— What is being asked —
Write out the whole listing without a single alteration.

BEGIN Dataset excerpts

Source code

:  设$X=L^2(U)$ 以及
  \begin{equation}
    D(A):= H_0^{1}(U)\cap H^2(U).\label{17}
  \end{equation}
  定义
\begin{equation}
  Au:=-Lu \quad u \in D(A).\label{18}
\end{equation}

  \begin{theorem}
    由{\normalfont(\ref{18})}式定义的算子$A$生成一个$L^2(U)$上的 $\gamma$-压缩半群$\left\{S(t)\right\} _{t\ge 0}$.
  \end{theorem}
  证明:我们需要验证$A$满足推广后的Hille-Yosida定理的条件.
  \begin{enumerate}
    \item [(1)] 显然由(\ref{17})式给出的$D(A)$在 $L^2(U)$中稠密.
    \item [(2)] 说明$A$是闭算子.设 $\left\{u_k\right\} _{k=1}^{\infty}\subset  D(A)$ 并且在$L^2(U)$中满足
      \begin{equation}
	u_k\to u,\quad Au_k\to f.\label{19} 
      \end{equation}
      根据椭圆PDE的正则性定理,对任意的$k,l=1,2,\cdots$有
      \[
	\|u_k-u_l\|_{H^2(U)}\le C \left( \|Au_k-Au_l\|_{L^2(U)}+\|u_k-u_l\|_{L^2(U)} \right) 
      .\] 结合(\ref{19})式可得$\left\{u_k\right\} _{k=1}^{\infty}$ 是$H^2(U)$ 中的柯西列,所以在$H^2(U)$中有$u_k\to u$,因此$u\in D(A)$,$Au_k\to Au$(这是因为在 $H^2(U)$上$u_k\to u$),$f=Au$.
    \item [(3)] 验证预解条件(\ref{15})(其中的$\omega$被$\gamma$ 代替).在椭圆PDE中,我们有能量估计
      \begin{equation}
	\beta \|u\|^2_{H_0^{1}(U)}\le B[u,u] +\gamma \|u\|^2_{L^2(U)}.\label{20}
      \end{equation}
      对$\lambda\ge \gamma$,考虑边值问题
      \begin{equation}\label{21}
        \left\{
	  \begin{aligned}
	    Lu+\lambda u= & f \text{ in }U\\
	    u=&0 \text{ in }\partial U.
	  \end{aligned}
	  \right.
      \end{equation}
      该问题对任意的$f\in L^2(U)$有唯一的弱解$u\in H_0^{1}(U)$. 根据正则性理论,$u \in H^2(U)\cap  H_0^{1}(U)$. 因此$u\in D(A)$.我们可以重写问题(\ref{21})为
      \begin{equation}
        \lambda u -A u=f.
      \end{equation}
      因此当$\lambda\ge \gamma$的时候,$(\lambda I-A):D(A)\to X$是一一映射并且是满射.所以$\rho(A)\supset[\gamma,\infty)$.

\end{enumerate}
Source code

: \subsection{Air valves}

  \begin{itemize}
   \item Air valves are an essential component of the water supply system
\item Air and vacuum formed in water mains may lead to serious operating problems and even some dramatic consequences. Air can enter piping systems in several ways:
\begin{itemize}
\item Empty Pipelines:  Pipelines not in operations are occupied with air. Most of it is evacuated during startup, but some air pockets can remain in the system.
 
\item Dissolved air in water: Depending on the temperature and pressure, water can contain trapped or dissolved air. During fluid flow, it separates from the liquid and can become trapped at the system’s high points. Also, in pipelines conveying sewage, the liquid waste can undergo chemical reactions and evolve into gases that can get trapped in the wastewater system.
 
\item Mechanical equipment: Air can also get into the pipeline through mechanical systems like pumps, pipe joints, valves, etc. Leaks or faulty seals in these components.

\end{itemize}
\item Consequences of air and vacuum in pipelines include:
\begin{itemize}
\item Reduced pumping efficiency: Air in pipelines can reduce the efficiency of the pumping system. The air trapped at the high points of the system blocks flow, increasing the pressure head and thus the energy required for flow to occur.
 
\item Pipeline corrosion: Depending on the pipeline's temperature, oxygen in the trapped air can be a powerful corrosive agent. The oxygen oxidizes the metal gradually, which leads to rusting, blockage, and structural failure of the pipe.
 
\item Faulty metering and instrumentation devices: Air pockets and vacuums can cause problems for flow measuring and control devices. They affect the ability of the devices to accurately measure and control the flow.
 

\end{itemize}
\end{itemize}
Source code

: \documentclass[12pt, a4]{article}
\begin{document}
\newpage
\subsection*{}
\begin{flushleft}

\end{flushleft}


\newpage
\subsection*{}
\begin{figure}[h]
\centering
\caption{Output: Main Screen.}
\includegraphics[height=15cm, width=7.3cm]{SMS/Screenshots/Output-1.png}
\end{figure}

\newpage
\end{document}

END Dataset excerpts

— Answer section —
Source code

:  设$X=L^2(U)$ 以及
  \begin{equation}
    D(A):= H_0^{1}(U)\cap H^2(U).\label{17}
  \end{equation}
  定义
\begin{equation}
  Au:=-Lu \quad u \in D(A).\label{18}
\end{equation}

  \begin{theorem}
    由{\normalfont(\ref{18})}式定义的算子$A$生成一个$L^2(U)$上的 $\gamma$-压缩半群$\left\{S(t)\right\} _{t\ge 0}$.
  \end{theorem}
  证明:我们需要验证$A$满足推广后的Hille-Yosida定理的条件.
  \begin{enumerate}
    \item [(1)] 显然由(\ref{17})式给出的$D(A)$在 $L^2(U)$中稠密.
    \item [(2)] 说明$A$是闭算子.设 $\left\{u_k\right\} _{k=1}^{\infty}\subset  D(A)$ 并且在$L^2(U)$中满足
      \begin{equation}
	u_k\to u,\quad Au_k\to f.\label{19} 
      \end{equation}
      根据椭圆PDE的正则性定理,对任意的$k,l=1,2,\cdots$有
      \[
	\|u_k-u_l\|_{H^2(U)}\le C \left( \|Au_k-Au_l\|_{L^2(U)}+\|u_k-u_l\|_{L^2(U)} \right) 
      .\] 结合(\ref{19})式可得$\left\{u_k\right\} _{k=1}^{\infty}$ 是$H^2(U)$ 中的柯西列,所以在$H^2(U)$中有$u_k\to u$,因此$u\in D(A)$,$Au_k\to Au$(这是因为在 $H^2(U)$上$u_k\to u$),$f=Au$.
    \item [(3)] 验证预解条件(\ref{15})(其中的$\omega$被$\gamma$ 代替).在椭圆PDE中,我们有能量估计
      \begin{equation}
	\beta \|u\|^2_{H_0^{1}(U)}\le B[u,u] +\gamma \|u\|^2_{L^2(U)}.\label{20}
      \end{equation}
      对$\lambda\ge \gamma$,考虑边值问题
      \begin{equation}\label{21}
        \left\{
	  \begin{aligned}
	    Lu+\lambda u= & f \text{ in }U\\
	    u=&0 \text{ in }\partial U.
	  \end{aligned}
	  \right.
      \end{equation}
      该问题对任意的$f\in L^2(U)$有唯一的弱解$u\in H_0^{1}(U)$. 根据正则性理论,$u \in H^2(U)\cap  H_0^{1}(U)$. 因此$u\in D(A)$.我们可以重写问题(\ref{21})为
      \begin{equation}
        \lambda u -A u=f.
      \end{equation}
      因此当$\lambda\ge \gamma$的时候,$(\lambda I-A):D(A)\to X$是一一映射并且是满射.所以$\rho(A)\supset[\gamma,\infty)$.

\end{enumerate}
Source code

: \subsection{Air valves}

  \begin{itemize}
   \item Air valves are an essential component of the water supply system
\item Air and vacuum formed in water mains may lead to serious operating problems and even some dramatic consequences. Air can enter piping systems in several ways:
\begin{itemize}
\item Empty Pipelines:  Pipelines not in operations are occupied with air. Most of it is evacuated during startup, but some air pockets can remain in the system.
 
\item Dissolved air in water: Depending on the temperature and pressure, water can contain trapped or dissolved air. During fluid flow, it separates from the liquid and can become trapped at the system’s high points. Also, in pipelines conveying sewage, the liquid waste can undergo chemical reactions and evolve into gases that can get trapped in the wastewater system.
 
\item Mechanical equipment: Air can also get into the pipeline through mechanical systems like pumps, pipe joints, valves, etc. Leaks or faulty seals in these components.

\end{itemize}
\item Consequences of air and vacuum in pipelines include:
\begin{itemize}
\item Reduced pumping efficiency: Air in pipelines can reduce the efficiency of the pumping system. The air trapped at the high points of the system blocks flow, increasing the pressure head and thus the energy required for flow to occur.
 
\item Pipeline corrosion: Depending on the pipeline's temperature, oxygen in the trapped air can be a powerful corrosive agent. The oxygen oxidizes the metal gradually, which leads to rusting, blockage, and structural failure of the pipe.
 
\item Faulty metering and instrumentation devices: Air pockets and vacuums can cause problems for flow measuring and control devices. They affect the ability of the devices to accurately measure and control the flow.
 

\end{itemize}
\end{itemize}
Source code

: \documentclass[12pt, a4]{article}
\begin{document}
\newpage
\subsection*{}
\begin{flushleft}

\end{flushleft}


\newpage
\subsection*{}
\begin{figure}[h]
\centering
\caption{Output: Main Screen.}
\includegraphics[height=15cm, width=7.3cm]{SMS/Screenshots/Output-1.png}
\end{figure}

\newpage
\end{document}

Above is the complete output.